In sweet memories of my ever loving brother "kutty thambi " ARUN KUMAR

Friday, August 20, 2010

Recover Corrupt/Missing OCR and Voting Disk with No Backup

Recover Corrupt/Missing OCR and Voting Disk without Backup

It happens. Not very often, but it can happen. You are faced with a corrupt or missing Oracle Cluster Registry (OCR) and have no backup to recover from.

/u01/crs/oracle/product/10.2.0/crs/log/rac1/alertrac1.log

[client(20186)]CRS-1006:The OCR location /dev/raw/raw1 is inaccessible.
Details in /u01/crs/oracle/product/10.2.0/crs/log/rac1/client/ocrcheck_20186.log.

ocrcheck_20186.log file contents
2010-08-20 12:19:19.796: [ default][4143896256]a_init:7!: Backend init unsuccessful : [22]
2010-08-20 12:19:19.804: [OCRCHECK][4143896256]Failed to initialize OCR context:
[PROC-22: The OCR backend has an invalid format]
2010-08-20 12:19:19.804: [OCRCHECK][4143896256]Failed to initialize ocrchek2
2010-08-20 12:19:19.804: [OCRCHECK][4143896256]Exiting [status=failed].

[root@rac1 bin]# ./ocrcheck
PROT-601: Failed to initialize ocrcheck
[root@rac1 bin]# ./crs_stat -t
CRS-0184: Cannot communicate with the CRS daemon.

[root@rac1 bin]#
[root@rac1 bin]# ./crsctl query css votedisk
OCR initialization failed with invalid format: PROC-22: The OCR backend has an invalid format
[root@rac1 bin]#

[root@rac2 bin]# ./crs_stat -t
CRS-0184: Cannot communicate with the CRS daemon.

verify all the database are disconnect and shutdown

1.Execute rootdelete.sh from All Nodes.

The rootdelete.sh script can be found at $ORA_CRS_HOME/install/rootdelete.sh on all nodes in the cluster

[root@rac1 install]# pwd
/u01/crs/oracle/product/10.2.0/crs/install
[root@rac1 install]# ./rootdelete.sh
Shutting down Oracle Cluster Ready Services (CRS):
OCR initialization failed with invalid format: PROC-22: The OCR backend has an invalid format
Shutdown has begun.
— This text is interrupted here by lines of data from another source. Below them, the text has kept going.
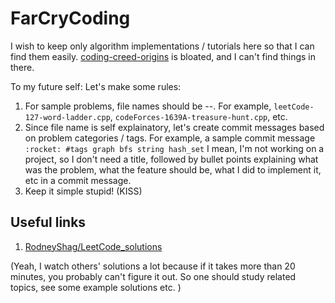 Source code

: # FarCryCoding
I wish to keep only algorithm implementations / tutorials here so that I can find them easily. 
[coding-creed-origins](https://github.com/fahimfarhan/coding-creed-origins) is bloated, and I can't find things in there.

To my future self: Let's make some rules:
1. For sample problems, file names should be <platformName>-<problemNumber>-<problemTitle>.<extension>
  For example, `leetCode-127-word-ladder.cpp`, `codeForces-1639A-treasure-hunt.cpp`, etc.
2. Since file name is self explainatory, let's create commit messages based on problem categories / tags.
  For example, a sample commit message `:rocket: #tags graph bfs string hash_set`
  I mean, I'm not working on a project, so I don't need a title, followed by bullet points explaining what was the 
  problem, what the feature should be, what I did to implement it, etc in a commit message.
3. Keep it simple stupid! (KISS)

## Useful links
1. [RodneyShag/LeetCode_solutions](https://github.com/RodneyShag/LeetCode_solutions) 

(Yeah, I watch others' solutions a lot because if it takes more than 20 minutes, you probably can't figure it out. So one should 
study related topics, see some example solutions etc. )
The daemons should exit soon.
Checking to see if Oracle CRS stack is down...
Oracle CRS stack is not running.
Oracle CRS stack is down now.
Removing script for Oracle Cluster Ready services
Updating ocr file for downgrade
Cleaning up SCR settings in '/etc/oracle/scls_scr'
[root@rac1 install]#

[root@rac2 install]# pwd
/u01/crs/oracle/product/10.2.0/crs/install
[root@rac2 install]# ./rootdelete.sh
Shutting down Oracle Cluster Ready Services (CRS):
OCR initialization failed with invalid format:
PROC-22: The OCR backend has an invalid format
Shutdown has begun. The daemons should exit soon.
Checking to see if Oracle CRS stack is down...
Oracle CRS stack is not running.
Oracle CRS stack is down now.
Removing script for Oracle Cluster Ready services
Updating ocr file for downgrade
Cleaning up SCR settings in '/etc/oracle/scls_scr'
[root@rac2 install]#

2.Run rootdeinstall.sh from the Primary Node.


[root@rac1 install]# ./rootdeinstall.sh

Removing contents from OCR device
2560+0 records in
2560+0 records out

3.Run root.sh from the Primary Node. (same node as above)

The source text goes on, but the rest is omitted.